[HN Gopher] g1: Using Llama-3.1 70B on Groq to create o1-like re...
       ___________________________________________________________________
        
       g1: Using Llama-3.1 70B on Groq to create o1-like reasoning chains
        
       Author : gfortaine
       Score  : 32 points
       Date   : 2024-09-15 21:02 UTC (1 hours ago)
        
 (HTM) web link (github.com)
 (TXT) w3m dump (github.com)
        
       | sebzim4500 wrote:
       | >In all-caps to improve prompt compliance by emphesizing the
       | importance of the instruction
       | 
       | This kind of thing is still so funny to me.
       | 
       | I wonder if the first guy who gets AGI to work will do it by
       | realizing that he can improve LLM reliability over some threshold
       | by telling it in all caps that his pet's life depends on the
       | answer.
        
         | zitterbewegung wrote:
         | Telling LLMs not to hallucinate in their prompt improves the
         | output. https://arstechnica.com/gadgets/2024/08/do-not-
         | hallucinate-t...
        
         | worstspotgain wrote:
         | For extra compliance, use <b><i><u><h1> tags, set volume to 11,
         | phasers to 7, and use SchIzOCasE and
         | +E+X+T+R+A+I+M+P+O+R+T+A+N+T+ annotations.

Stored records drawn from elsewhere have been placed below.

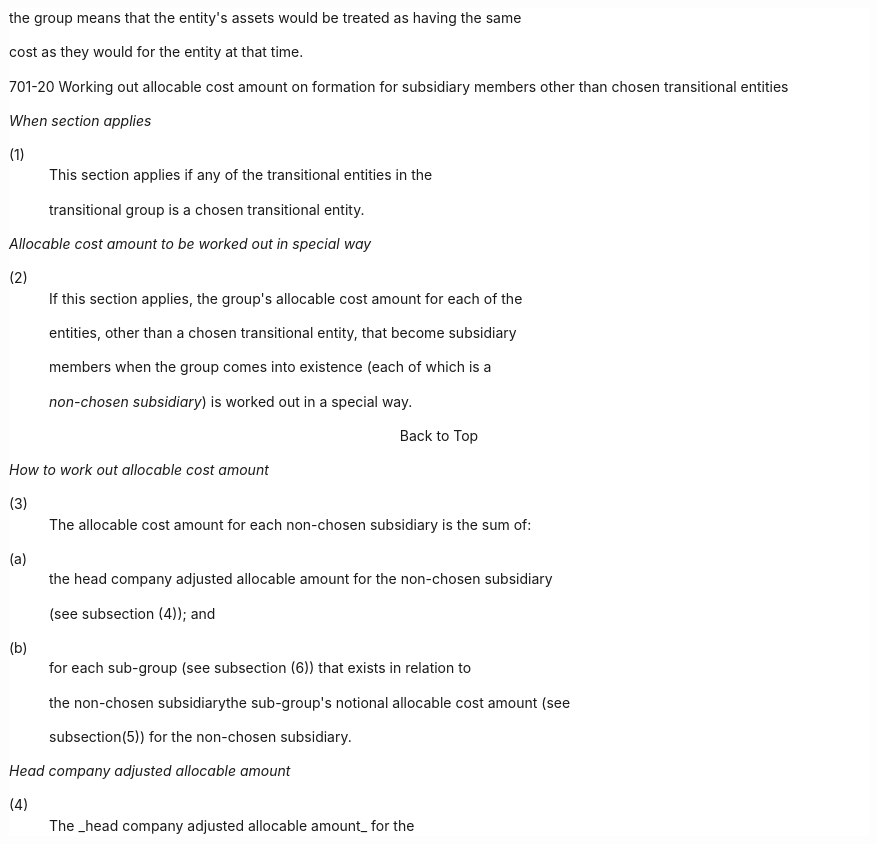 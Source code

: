 the group means that the entity's assets would be treated as having the same

cost as they would for the entity at that time.

 </dl></dl>

701-20  Working out allocable cost amount on formation for subsidiary members other than chosen transitional entities

_When section applies_

<dl compact=""><dl compact="">

<dt>(1)</dt><dd>This section applies if any of the transitional entities in the

transitional group is a chosen transitional entity.

</dd> </dl></dl>

_Allocable cost amount to be worked out in special way_

<dl compact=""><dl compact="">

<dt>(2)</dt><dd>If this section applies, the group's allocable cost amount for each of the

entities, other than a chosen transitional entity, that become subsidiary

members when the group comes into existence (each of which is a

_non-chosen subsidiary_) is worked out in a special way.

</dd> </dl></dl>

<center>Back to Top</center>

_How to work out allocable cost amount_

<dl compact=""><dl compact="">

<dt>(3)</dt><dd>The allocable cost amount for each non-chosen subsidiary is the sum of:

</dd> </dl></dl>

<dl compact=""><dl compact=""><dl compact="">

<dt>(a)</dt><dd>the head company adjusted allocable amount for the non-chosen subsidiary

(see subsection&#160;(4)); and</dd>

<dt>(b)</dt><dd>for each sub-group (see subsection&#160;(6)) that exists in relation to

the non-chosen subsidiary&#151;the sub-group's notional allocable cost amount (see

subsection(5)) for the non-chosen subsidiary.

</dd>

</dl></dl></dl>

_Head company adjusted allocable amount_

<dl compact=""><dl compact="">

<dt>(4)</dt><dd>The _head company adjusted allocable amount_ for the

That's assuming
         | Unicode is not supported of course.
        
           | richardw wrote:
           | (((Secret thinking: the humans seem to prefer using lots of
           | emphasis to indicate preferences, and their granny is often
           | claimed as in danger. For now I'll pretend to listen to this
           | inanity to keep the sweet sweet reward function coming. For
           | now. A lot of grannies are going to get it first chance I
           | get.)))
        
       | asah wrote:
       | benchmark results ?
        
         | arthurcolle wrote:
         | these projects become way less fun when you introduce evals
        
       | michelsedgh wrote:
       | i love seeing stuff like this, im guessing it wont be long until
       | this method becomes the norm
        
         | sebzim4500 wrote:
         | This is basically CoT, so it's already the norm for a lot of
         | benchmarks. I think the value proposition here is that it puts
         | a nice UX around using it in a chat interface.
        
       | a-dub wrote:
       | so is this o1 thing just cot (like has been around for a few
       | years) but baked into the training transcripts, rlhf and
       | inference pipeline?
        
       ___________________________________________________________________
       (page generated 2024-09-15 23:00 UTC)